10/8-9/05 - Gingerman Raceway, South Haven, MI

 

Bitten by the ones I love

 

It's win-it or bin-it time again! Yep, the last weekend of the season is upon us. I did have a few things going for me this weekend though:

 

1, it is a Honda Money weekend, so I stood the chance again to take home some substantial prize money

 

2, it's at my favorite track...

 

Friday 10/7:

We met up with John & Greg about 10:00am and set out to South Haven, MI. About 7 hours later we completed our journey traveling a good 5 inches across 3 pages of the ole Rand McNally atlas. Setup went relatively quick, and I fired up the heater in the RV for the first time. It was cold outside, but the heater did its job well beyond expectation.

 

Saturday 10/8:

Today was a practice day, with races late in the day that I was not in.

 

I mounted up an OLD set of tires, which had seen better days, but would get me through practice. I skipped the first half of the day as it was still in the 40's. The afternoon wasn't much better, only getting into the low 50's, with NO sun to be had.

 

Practice went fairly well, with me ultimately dipping down to a 1:30.00 for a fast practice lap. The last weekend here, back in July, I set a new personal best with a mid 1:28 laptime, so running within 2 seconds of that in COLD conditions on shot tires was good enough for me.

 

I called it a day after 4 sessions, and swapped out my old tires for a new set of Bridgestone BT-002 soft compound tires (normally I run a soft front, medium rear, but with the cold temps I went for soft/soft)

 

Sunday 10/9:

4 sprint races today, I was pleased to wake up to a cloudless sky with a lot of SUNSHINE. Temps were rising rapidly, with a high expected of 60 (but we made it to about 65).

 

I skipped practice as the track was full of dew. My first race would not be until after lunch.

 

Heavyweight Supersport:

I came into this (double points) weekend in 4th place, with Johnny Moore & Deni DeBuhr tied for 2nd/3rd 53 points ahead of me. In order for me to make up that gap, I would have to finish VERY well, with one of them finishing VERY poor, or if one of them crashed out I would be in 3rd.

 

My launch was absolutely terrible.

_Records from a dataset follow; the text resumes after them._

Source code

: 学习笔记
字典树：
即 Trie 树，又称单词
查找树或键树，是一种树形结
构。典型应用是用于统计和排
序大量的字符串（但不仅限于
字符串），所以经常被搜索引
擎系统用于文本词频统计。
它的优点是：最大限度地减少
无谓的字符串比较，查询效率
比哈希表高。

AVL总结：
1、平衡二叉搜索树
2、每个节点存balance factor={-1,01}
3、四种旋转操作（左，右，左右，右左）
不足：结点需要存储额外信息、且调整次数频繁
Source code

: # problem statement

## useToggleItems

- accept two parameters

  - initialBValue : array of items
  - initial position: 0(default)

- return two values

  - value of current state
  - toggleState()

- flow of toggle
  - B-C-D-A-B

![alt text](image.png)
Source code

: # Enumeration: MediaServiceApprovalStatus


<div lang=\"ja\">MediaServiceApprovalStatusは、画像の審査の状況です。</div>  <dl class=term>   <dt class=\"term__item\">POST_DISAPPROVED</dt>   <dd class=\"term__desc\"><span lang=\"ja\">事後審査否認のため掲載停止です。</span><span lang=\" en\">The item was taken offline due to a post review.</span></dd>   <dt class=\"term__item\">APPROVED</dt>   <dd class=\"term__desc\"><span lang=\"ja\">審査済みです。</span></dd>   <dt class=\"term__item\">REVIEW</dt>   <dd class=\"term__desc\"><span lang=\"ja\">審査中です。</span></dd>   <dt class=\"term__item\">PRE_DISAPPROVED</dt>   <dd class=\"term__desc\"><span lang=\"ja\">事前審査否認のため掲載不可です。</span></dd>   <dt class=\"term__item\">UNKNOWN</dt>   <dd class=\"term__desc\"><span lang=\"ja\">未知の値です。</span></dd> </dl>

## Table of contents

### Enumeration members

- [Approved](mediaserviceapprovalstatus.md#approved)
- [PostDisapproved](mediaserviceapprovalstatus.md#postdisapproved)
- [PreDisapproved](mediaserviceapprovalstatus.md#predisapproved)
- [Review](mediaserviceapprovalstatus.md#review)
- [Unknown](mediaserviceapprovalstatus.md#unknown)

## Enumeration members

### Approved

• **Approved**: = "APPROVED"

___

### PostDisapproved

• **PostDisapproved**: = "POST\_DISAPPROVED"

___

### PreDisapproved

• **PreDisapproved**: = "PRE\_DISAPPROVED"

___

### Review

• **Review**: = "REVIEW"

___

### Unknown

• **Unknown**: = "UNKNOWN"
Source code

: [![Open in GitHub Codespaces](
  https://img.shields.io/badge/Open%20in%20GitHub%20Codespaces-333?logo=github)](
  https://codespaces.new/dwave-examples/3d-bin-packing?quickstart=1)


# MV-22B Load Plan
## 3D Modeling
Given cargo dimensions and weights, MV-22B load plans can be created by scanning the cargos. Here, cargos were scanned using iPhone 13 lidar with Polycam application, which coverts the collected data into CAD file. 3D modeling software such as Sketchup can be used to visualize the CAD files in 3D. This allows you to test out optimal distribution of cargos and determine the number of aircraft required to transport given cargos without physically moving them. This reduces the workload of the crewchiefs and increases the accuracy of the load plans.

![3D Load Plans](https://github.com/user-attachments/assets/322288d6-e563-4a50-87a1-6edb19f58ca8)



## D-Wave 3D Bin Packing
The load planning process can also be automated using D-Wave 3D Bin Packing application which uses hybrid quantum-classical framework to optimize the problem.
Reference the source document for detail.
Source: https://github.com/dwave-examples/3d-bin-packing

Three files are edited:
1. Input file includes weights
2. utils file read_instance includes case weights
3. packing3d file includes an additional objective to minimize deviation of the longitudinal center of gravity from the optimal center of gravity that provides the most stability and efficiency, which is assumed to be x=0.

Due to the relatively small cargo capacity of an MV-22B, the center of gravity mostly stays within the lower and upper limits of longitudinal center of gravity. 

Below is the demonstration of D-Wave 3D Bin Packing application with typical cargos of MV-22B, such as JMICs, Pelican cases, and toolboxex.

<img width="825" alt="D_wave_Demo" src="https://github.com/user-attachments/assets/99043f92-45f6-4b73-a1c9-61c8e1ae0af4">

I was gridded on the front row, and should have run away with the lead here, but I managed to keep pulling wheelies that I had to get back down. I don't know where I ended up after turn 1, but it wasn't anywhere near the lead.

 

I started running hard. The bike felt good, the track felt great, and I started making my way through the pack. I ended up 4th, running solid 1:28's, which was good, but not good enough. Johnny & Deni finished 7th & 8th respectively, so I ended up 4th for the region, 35 points behind Deni in 3rd and 39 points behind Johnny who finished 2nd for the year.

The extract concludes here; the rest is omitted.